Upon inspecting the categorical data, convert some of these categories to numerical ones
especially where the target (SalePrice) seems strongly related to specific features

In [None]:
# Converting some of the categorical values to numeric ones.

neigh_map = {
    'MeadowV': 1, 'IDOTRR': 1, 'BrDale': 1,
    'BrkSide': 2, 'OldTown': 2, 'Edwards': 2,
    'Sawyer': 3, 'Blueste': 3, 'SWISU': 3, 'NPkVill': 3, 'NAmes': 3,
    'Mitchel': 4,
    'SawyerW': 5, 'NWAmes': 5, 'Gilbert': 5, 'Blmngtn': 5,
    'CollgCr': 6, 'ClearCr': 6, 'Crawfor': 6,
    'Veenker': 7, 'Somerst': 7,
    'Timber': 8, 'StoneBr': 9, 'NridgHt': 10, 'NoRidge': 10
}
features['Neighborhood'] = features['Neighborhood'].map(neigh_map).astype(
    'int')
ext_map = {'Po': 1, 'Fa': 2, 'TA': 3, 'Gd': 4, 'Ex': 5}
features['ExterQual'] = features['ExterQual'].map(ext_map).astype('int')
features['ExterCond'] = features['ExterCond'].map(ext_map).astype('int')
bsm_map = {'None': 0, 'Po': 1, 'Fa': 2, 'TA': 3, 'Gd': 4, 'Ex': 5}
features['BsmtQual'] = features['BsmtQual'].map(bsm_map).astype('int')
features['BsmtCond'] = features['BsmtCond'].map(bsm_map).astype('int')
bsmf_map = {
    'None': 0, 'Unf': 1, 'LwQ': 2, 'Rec': 3, 'BLQ': 4, 'ALQ': 5, 'GLQ': 6
}
features['BsmtFinType1'] = features['BsmtFinType1'].map(bsmf_map).astype('int')
features['BsmtFinType2'] = features['BsmtFinType2'].map(bsmf_map).astype('int')
heat_map = {'Po': 1, 'Fa': 2, 'TA': 3, 'Gd': 4, 'Ex': 5}
features['HeatingQC'] = features['HeatingQC'].map(heat_map).astype('int')
features['KitchenQual'] = features['KitchenQual'].map(heat_map).astype('int')
features['FireplaceQu'] = features['FireplaceQu'].map(bsm_map).astype('int')
features['GarageCond'] = features['GarageCond'].map(bsm_map).astype('int')
features['GarageQual'] = features['GarageQual'].map(bsm_map).astype('int')

# Numeric Data

A Scatter Plot is useful to see how numeric features affect the target (SalePrice)
Add a polynomial regression line to see a general trend line. 
Try to understand the numerical values and their significance.
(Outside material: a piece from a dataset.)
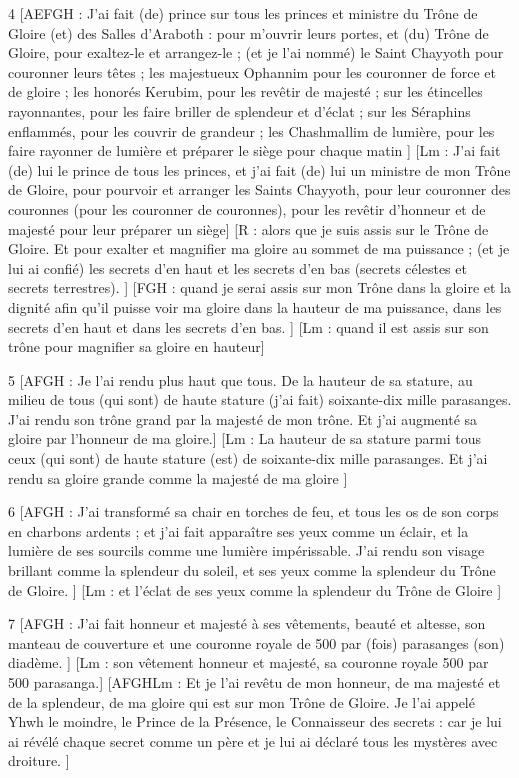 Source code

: \par 4 [AEFGH : J'ai fait (de) prince sur tous les princes et ministre du Trône de Gloire (et) des Salles d'Araboth : pour m'ouvrir leurs portes, et (du) Trône de Gloire, pour exaltez-le et arrangez-le ; (et je l'ai nommé) le Saint Chayyoth pour couronner leurs têtes ; les majestueux Ophannim pour les couronner de force et de gloire ; les honorés Kerubim, pour les revêtir de majesté ; sur les étincelles rayonnantes, pour les faire briller de splendeur et d'éclat ; sur les Séraphins enflammés, pour les couvrir de grandeur ; les Chashmallim de lumière, pour les faire rayonner de lumière et préparer le siège pour chaque matin ] [Lm : J'ai fait (de) lui le prince de tous les princes, et j'ai fait (de) lui un ministre de mon Trône de Gloire, pour pourvoir et arranger les Saints Chayyoth, pour leur couronner des couronnes (pour les couronner de couronnes), pour les revêtir d'honneur et de majesté pour leur préparer un siège] [R : alors que je suis assis sur le Trône de Gloire. Et pour exalter et magnifier ma gloire au sommet de ma puissance ; (et je lui ai confié) les secrets d'en haut et les secrets d'en bas (secrets célestes et secrets terrestres). ] [FGH : quand je serai assis sur mon Trône dans la gloire et la dignité afin qu'il puisse voir ma gloire dans la hauteur de ma puissance, dans les secrets d'en haut et dans les secrets d'en bas. ] [Lm : quand il est assis sur son trône pour magnifier sa gloire en hauteur]

\par 5 [AFGH : Je l'ai rendu plus haut que tous. De la hauteur de sa stature, au milieu de tous (qui sont) de haute stature (j'ai fait) soixante-dix mille parasanges. J'ai rendu son trône grand par la majesté de mon trône. Et j'ai augmenté sa gloire par l'honneur de ma gloire.] [Lm : La hauteur de sa stature parmi tous ceux (qui sont) de haute stature (est) de soixante-dix mille parasanges. Et j'ai rendu sa gloire grande comme la majesté de ma gloire ]

\par 6 [AFGH : J'ai transformé sa chair en torches de feu, et tous les os de son corps en charbons ardents ; et j'ai fait apparaître ses yeux comme un éclair, et la lumière de ses sourcils comme une lumière impérissable. J'ai rendu son visage brillant comme la splendeur du soleil, et ses yeux comme la splendeur du Trône de Gloire. ] [Lm : et l'éclat de ses yeux comme la splendeur du Trône de Gloire ]

\par 7 [AFGH : J'ai fait honneur et majesté à ses vêtements, beauté et altesse, son manteau de couverture et une couronne royale de 500 par (fois) parasanges (son) diadème. ] [Lm : son vêtement honneur et majesté, sa couronne royale 500 par 500 parasanga.] [AFGHLm : Et je l'ai revêtu de mon honneur, de ma majesté et de la splendeur, de ma gloire qui est sur mon Trône de Gloire. Je l'ai appelé Yhwh le moindre, le Prince de la Présence, le Connaisseur des secrets : car je lui ai révélé chaque secret comme un père et je lui ai déclaré tous les mystères avec droiture. ]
Also, spot outliers.


In [None]:
# Plotting numerical features with polynomial order to detect outliers.

def srt_reg(y, df):
    fig, axes = plt.subplots(12, 3, figsize=(25, 80))
    axes = axes.flatten()

    for i, j in zip(df.select_dtypes(include=['number']).columns, axes):

        sns.regplot(x=i,
                    y=y,
                    data=df,
                    ax=j,
                    order=3,
                    ci=None,
                    color='#e74c3c',
                    line_kws={'color': 'black'},
                    scatter_kws={'alpha':0.4})
        j.tick_params(labelrotation=45)
        j.yaxis.set_major_locator(MaxNLocator(nbins=10))

        plt.tight_layout()

srt_reg('SalePrice', data_train)

#### Observations:

- **OverallQual;** It's clearly visible that sale price of the house increases with overall quality. This confirms the correlation in first table we did at the beginning. (Pearson corr was 0.8)

- **OverallCondition;** Looks like overall condition is left skewed where most of the houses are around 5/10 condition. But it doesn't effect the price like quality indicator...

- **YearBuilt;** Again new buildings are generally expensive than the old ones.

- **Basement;** General table shows bigger basements are increasing the price but I see some outliers there...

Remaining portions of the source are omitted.